# Atwater Customer Recommendations

#### A demo using DataStax Enterprise Analytics, Apache Cassandra, Apache Spark, Python and Jupyter Notebooks to utilize the power of big customer data to recommend items to our customers with a high degree of accruacy 

### Things To Setup
* Install DSE https://docs.datastax.com/en/install/doc/install60/installTOC.html
* Start DSE Analytics Cluster
* Using Python 2.7
* Using DSE Analytics 6
* Using latest verion of Jupyter 
* Find full path to <>/lib/pyspark.zip
* Find full path to <>/lib/py4j-0.10.4-src.zip
* Start Jupyter with DSE to get all environemnt variables: dse exec jupyter notebook
* Make sure that the all the CSV files are in the same locations as this notebook
* Make sure that all \*.cql files are in the same locations as this notebook
* !pip install cassandra-driver
* !pip install pattern 
* !pip install panadas
* Counter-intuitive don't install pyspark!!

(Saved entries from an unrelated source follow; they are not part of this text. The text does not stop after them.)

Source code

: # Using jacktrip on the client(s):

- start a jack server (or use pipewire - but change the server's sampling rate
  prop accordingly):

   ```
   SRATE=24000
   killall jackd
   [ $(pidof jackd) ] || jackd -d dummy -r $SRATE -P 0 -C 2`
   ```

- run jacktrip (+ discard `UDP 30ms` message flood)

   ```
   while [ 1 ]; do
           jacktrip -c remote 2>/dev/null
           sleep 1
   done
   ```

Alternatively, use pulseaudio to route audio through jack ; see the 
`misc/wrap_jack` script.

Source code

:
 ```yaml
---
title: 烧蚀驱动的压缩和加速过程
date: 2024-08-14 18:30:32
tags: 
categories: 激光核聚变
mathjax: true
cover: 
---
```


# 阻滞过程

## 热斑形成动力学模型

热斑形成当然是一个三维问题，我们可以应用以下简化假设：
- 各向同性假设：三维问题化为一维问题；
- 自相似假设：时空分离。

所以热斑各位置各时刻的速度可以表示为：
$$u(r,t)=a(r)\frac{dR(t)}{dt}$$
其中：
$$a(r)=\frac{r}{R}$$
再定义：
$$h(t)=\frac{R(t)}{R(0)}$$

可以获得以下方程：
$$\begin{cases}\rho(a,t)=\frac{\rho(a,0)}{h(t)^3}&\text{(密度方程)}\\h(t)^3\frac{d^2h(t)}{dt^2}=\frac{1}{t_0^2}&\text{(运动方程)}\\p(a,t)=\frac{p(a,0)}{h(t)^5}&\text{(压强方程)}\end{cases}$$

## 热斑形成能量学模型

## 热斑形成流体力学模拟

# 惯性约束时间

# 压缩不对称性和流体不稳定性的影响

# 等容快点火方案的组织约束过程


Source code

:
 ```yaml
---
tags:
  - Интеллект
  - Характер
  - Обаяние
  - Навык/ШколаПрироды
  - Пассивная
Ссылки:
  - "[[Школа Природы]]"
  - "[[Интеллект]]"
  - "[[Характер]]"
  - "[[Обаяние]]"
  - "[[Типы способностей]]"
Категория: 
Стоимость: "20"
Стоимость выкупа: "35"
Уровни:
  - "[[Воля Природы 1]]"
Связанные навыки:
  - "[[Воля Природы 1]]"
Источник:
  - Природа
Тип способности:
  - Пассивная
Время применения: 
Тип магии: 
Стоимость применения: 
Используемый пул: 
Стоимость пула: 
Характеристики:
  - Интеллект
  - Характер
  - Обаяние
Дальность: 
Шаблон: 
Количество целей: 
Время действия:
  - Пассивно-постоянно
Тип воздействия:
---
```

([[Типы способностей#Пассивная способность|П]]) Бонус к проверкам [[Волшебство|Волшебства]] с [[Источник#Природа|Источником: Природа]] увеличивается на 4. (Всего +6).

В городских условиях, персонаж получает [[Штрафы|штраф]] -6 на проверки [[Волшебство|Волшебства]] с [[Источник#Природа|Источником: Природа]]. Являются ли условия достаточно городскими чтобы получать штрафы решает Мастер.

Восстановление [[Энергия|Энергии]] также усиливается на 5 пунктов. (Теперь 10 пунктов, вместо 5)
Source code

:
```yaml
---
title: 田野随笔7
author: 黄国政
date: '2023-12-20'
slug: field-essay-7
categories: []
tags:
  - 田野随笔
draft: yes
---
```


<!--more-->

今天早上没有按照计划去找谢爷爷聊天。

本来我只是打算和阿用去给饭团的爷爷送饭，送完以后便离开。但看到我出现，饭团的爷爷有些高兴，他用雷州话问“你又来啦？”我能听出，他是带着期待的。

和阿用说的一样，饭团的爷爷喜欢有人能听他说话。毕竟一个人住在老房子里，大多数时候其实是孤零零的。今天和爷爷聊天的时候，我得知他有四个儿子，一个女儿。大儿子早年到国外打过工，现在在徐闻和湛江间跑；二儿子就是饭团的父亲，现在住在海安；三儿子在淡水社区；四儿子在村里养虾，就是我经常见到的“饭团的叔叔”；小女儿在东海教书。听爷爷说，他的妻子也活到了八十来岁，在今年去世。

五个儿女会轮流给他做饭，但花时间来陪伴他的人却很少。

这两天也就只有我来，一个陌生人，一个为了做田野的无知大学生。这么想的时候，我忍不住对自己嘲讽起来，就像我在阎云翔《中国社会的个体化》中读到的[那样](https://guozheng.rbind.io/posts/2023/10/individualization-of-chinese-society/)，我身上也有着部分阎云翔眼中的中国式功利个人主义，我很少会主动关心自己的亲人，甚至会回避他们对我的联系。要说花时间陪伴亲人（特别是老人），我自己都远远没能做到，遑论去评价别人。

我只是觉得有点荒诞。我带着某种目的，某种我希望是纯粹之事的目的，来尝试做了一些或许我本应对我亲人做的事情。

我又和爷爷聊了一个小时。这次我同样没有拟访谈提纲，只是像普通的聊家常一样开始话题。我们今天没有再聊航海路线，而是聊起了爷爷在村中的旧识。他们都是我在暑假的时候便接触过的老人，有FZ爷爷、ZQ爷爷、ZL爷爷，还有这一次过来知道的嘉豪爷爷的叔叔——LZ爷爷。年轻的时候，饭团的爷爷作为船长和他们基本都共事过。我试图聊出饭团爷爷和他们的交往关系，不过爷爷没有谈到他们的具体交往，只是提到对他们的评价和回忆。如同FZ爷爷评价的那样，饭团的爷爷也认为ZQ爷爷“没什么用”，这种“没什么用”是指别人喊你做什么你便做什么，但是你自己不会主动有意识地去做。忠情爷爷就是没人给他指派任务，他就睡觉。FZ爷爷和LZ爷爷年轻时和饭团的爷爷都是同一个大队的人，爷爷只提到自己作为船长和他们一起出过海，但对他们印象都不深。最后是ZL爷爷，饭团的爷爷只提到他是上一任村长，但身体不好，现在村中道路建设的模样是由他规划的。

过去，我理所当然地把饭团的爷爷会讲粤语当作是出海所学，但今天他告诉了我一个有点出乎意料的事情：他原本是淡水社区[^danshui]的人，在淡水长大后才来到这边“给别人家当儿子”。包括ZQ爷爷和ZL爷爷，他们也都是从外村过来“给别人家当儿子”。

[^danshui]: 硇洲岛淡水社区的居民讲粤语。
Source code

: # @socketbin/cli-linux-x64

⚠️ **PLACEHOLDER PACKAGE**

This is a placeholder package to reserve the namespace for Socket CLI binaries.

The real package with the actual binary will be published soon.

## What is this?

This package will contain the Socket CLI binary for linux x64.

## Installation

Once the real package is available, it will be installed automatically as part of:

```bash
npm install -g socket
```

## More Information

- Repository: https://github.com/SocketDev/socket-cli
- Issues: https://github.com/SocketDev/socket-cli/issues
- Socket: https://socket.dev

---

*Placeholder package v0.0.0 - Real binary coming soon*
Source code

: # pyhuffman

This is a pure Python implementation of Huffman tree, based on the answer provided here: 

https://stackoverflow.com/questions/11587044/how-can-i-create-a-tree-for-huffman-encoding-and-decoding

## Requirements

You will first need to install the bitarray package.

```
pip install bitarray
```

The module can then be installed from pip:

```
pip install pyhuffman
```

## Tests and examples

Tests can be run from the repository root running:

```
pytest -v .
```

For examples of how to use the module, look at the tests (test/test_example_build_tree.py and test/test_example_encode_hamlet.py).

#### Add some environment variables to find dse verision of pyspark. Edit these varibles with your path.

In [None]:
pysparkzip = "/usr/share/dse/spark/python/lib/pyspark.zip"
py4jzip = "/usr/share/dse/spark/python/lib/py4j-0.10.4-src.zip"

In [None]:
# Needed to be able to find pyspark libaries
import sys
sys.path.append(pysparkzip)
sys.path.append(py4jzip)

#### Import python packages -- all are required

In [None]:
import pandas
import cassandra
import pyspark
import re
import os
from IPython.display import display, Markdown
from pyspark.sql import SparkSession
from pyspark.ml.feature import Tokenizer, RegexTokenizer, StopWordsRemover
from pyspark.sql.functions import col, udf
from pyspark.sql.types import IntegerType
from pattern.en import sentiment, positive

#### Helper function to have nicer formatting of Spark DataFrames

In [None]:
#Helper for pretty formatting for Spark DataFrames
def showDF(df, limitRows =  5, truncate = True):
    if(truncate):
        pandas.set_option('display.max_colwidth', 50)
    else:
        pandas.set_option('display.max_colwidth', -1)
    pandas.set_option('display.max_rows', limitRows)
    display(df.limit(limitRows).toPandas())
    pandas.reset_option('display.max_rows')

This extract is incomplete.